[Records from a data source]
○ ○ ○

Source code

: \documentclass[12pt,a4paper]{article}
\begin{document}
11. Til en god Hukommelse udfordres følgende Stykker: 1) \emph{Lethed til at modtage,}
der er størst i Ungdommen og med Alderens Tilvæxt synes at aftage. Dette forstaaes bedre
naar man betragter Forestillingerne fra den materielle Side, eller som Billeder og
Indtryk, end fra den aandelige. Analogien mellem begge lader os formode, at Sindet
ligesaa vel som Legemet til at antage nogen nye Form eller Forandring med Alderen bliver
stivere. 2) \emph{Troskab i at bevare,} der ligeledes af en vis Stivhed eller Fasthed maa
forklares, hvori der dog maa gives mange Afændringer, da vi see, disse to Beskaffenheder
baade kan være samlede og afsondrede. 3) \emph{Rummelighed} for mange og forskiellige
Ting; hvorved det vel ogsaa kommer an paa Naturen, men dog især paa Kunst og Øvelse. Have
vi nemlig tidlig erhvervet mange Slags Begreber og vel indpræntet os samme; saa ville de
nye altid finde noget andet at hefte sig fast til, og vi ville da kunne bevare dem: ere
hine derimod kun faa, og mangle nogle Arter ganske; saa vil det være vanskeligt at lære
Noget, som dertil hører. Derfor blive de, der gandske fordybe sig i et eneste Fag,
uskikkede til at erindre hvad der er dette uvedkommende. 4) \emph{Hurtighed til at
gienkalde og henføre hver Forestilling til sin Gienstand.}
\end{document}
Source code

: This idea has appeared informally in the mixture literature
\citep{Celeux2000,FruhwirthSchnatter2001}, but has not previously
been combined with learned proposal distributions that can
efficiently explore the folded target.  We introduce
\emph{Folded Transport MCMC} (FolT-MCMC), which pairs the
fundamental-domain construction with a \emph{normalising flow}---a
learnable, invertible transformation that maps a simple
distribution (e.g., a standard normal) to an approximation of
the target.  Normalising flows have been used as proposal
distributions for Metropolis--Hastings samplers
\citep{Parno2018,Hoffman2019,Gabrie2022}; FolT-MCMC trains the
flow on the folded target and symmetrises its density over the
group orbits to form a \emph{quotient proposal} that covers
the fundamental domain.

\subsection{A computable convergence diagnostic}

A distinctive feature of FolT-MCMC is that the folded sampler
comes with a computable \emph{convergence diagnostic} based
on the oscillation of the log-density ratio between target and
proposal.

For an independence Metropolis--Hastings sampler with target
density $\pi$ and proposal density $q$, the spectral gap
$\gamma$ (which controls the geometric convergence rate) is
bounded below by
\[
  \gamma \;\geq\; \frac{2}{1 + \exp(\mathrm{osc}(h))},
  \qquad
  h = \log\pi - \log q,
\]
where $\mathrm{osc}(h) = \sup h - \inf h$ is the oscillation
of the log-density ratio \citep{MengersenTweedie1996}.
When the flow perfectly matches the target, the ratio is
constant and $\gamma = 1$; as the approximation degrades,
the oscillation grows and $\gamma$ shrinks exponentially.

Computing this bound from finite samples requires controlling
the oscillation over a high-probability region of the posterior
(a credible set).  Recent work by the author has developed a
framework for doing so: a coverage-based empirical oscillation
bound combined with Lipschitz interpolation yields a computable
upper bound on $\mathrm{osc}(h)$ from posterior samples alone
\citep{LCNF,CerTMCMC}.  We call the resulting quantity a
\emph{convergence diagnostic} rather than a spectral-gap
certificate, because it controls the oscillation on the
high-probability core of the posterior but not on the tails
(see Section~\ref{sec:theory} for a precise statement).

○ ○ ○

◆ Assigned task
The data should be copied out in full, exactly as it reads.

◆ Task solution
Source code

: \documentclass[12pt,a4paper]{article}
\begin{document}
11. Til en god Hukommelse udfordres følgende Stykker: 1) \emph{Lethed til at modtage,}
der er størst i Ungdommen og med Alderens Tilvæxt synes at aftage. Dette forstaaes bedre
naar man betragter Forestillingerne fra den materielle Side, eller som Billeder og
Indtryk, end fra den aandelige. Analogien mellem begge lader os formode, at Sindet
ligesaa vel som Legemet til at antage nogen nye Form eller Forandring med Alderen bliver
stivere. 2) \emph{Troskab i at bevare,} der ligeledes af en vis Stivhed eller Fasthed maa
forklares, hvori der dog maa gives mange Afændringer, da vi see, disse to Beskaffenheder
baade kan være samlede og afsondrede. 3) \emph{Rummelighed} for mange og forskiellige
Ting; hvorved det vel ogsaa kommer an paa Naturen, men dog især paa Kunst og Øvelse. Have
vi nemlig tidlig erhvervet mange Slags Begreber og vel indpræntet os samme; saa ville de
nye altid finde noget andet at hefte sig fast til, og vi ville da kunne bevare dem: ere
hine derimod kun faa, og mangle nogle Arter ganske; saa vil det være vanskeligt at lære
Noget, som dertil hører. Derfor blive de, der gandske fordybe sig i et eneste Fag,
uskikkede til at erindre hvad der er dette uvedkommende. 4) \emph{Hurtighed til at
gienkalde og henføre hver Forestilling til sin Gienstand.}
\end{document}
Source code

: This idea has appeared informally in the mixture literature
\citep{Celeux2000,FruhwirthSchnatter2001}, but has not previously
been combined with learned proposal distributions that can
efficiently explore the folded target.  We introduce
\emph{Folded Transport MCMC} (FolT-MCMC), which pairs the
fundamental-domain construction with a \emph{normalising flow}---a
learnable, invertible transformation that maps a simple
distribution (e.g., a standard normal) to an approximation of
the target.  Normalising flows have been used as proposal
distributions for Metropolis--Hastings samplers
\citep{Parno2018,Hoffman2019,Gabrie2022}; FolT-MCMC trains the
flow on the folded target and symmetrises its density over the
group orbits to form a \emph{quotient proposal} that covers
the fundamental domain.

\subsection{A computable convergence diagnostic}

A distinctive feature of FolT-MCMC is that the folded sampler
comes with a computable \emph{convergence diagnostic} based
on the oscillation of the log-density ratio between target and
proposal.

For an independence Metropolis--Hastings sampler with target
density $\pi$ and proposal density $q$, the spectral gap
$\gamma$ (which controls the geometric convergence rate) is
bounded below by
\[
  \gamma \;\geq\; \frac{2}{1 + \exp(\mathrm{osc}(h))},
  \qquad
  h = \log\pi - \log q,
\]
where $\mathrm{osc}(h) = \sup h - \inf h$ is the oscillation
of the log-density ratio \citep{MengersenTweedie1996}.
When the flow perfectly matches the target, the ratio is
constant and $\gamma = 1$; as the approximation degrades,
the oscillation grows and $\gamma$ shrinks exponentially.

Computing this bound from finite samples requires controlling
the oscillation over a high-probability region of the posterior
(a credible set).  Recent work by the author has developed a
framework for doing so: a coverage-based empirical oscillation
bound combined with Lipschitz interpolation yields a computable
upper bound on $\mathrm{osc}(h)$ from posterior samples alone
\citep{LCNF,CerTMCMC}.  We call the resulting quantity a
\emph{convergence diagnostic} rather than a spectral-gap
certificate, because it controls the oscillation on the
high-probability core of the posterior but not on the tails
(see Section~\ref{sec:theory} for a precise statement).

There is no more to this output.